Only at airports can we pig out on Hungry Jack’s without feeling like a low rent glutton. “Just squeezing in a burger before the flight” is as good an excuse for a gratuitous fast food fest as there ever was. You also get to drink those wacky caramel mochafrappaccino thingies from Gloria Jean’s without having to hide behind a tree in the park near work.
Airports have travelators, those wonderful silky, smooth flat escalator things, which have no known purpose except to make you feel like you can walk faster than Superman. Such noble machines are the pinnacle of a century and a half of mechanised industrialisation. And you only find them in airports.
In airports, and especially at international terminals, you cannot avoid walking through acres of duty free if you want to get anywhere. Which means you betcha, yes, you can take three bottles of Scotch home tonight, and there ain’t anyone in the world can make you feel like a dero for so doing.
Plane spotting is a nerd hobby, practiced on the sly by many in Sydney’s inner suburbs and elsewhere. At airports, we are all plane nerds. “Ooh, there goes the 9:40 Emirates A380 to Dubai! Yeah! Awesome!”. Such enthusiasm need not be curbed at airports.
Airports have toilets, beautiful clean toilets scattered with the kind of liberal abundance with which the Easter Bunny distributes chocolate eggs.
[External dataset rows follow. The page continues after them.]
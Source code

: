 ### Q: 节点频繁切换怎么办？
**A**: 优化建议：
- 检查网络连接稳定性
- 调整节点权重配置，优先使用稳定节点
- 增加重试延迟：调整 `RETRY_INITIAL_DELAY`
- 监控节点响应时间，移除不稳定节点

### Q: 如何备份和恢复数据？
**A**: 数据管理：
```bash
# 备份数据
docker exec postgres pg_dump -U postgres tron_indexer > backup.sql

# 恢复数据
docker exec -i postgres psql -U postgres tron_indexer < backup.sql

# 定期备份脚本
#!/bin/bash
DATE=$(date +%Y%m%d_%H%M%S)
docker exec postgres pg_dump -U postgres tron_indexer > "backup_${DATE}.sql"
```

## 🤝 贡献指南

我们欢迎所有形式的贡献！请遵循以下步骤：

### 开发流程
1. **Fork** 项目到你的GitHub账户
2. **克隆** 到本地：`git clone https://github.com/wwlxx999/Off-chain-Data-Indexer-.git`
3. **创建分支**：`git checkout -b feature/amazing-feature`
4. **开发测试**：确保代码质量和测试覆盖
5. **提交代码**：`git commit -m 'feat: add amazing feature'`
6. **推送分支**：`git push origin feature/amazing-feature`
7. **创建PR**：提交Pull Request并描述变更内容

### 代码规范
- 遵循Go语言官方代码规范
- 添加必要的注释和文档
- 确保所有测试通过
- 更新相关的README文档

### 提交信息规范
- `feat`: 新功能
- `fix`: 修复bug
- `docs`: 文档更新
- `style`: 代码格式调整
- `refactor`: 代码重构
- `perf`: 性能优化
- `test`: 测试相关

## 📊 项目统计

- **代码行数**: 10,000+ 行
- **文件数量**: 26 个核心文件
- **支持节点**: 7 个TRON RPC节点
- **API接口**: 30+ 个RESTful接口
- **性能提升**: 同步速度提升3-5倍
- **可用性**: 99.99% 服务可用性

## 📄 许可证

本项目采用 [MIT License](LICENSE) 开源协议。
Airports have food courts, which like food courts in the real world have 200 things you don’t want to eat, but they’re food courts nonetheless! Lend us fourteen bucks, will ya? I need to buy a small freshly-squeezed juice.
Shopping malls have bogans forbiddingly prowling the exterior. At airports, they’re called parking attendants. Still, you’d take the fluoro shirts over the flannies any day.
And above all, airports hold memories. Who among us cannot name an occasion when we wept at an airport, be it a joyous reunion or heartbreaking parting? We’re just as likely to weep over that $82 parking fee but somehow, there are enough payoffs to make it worth the money, don’t you think?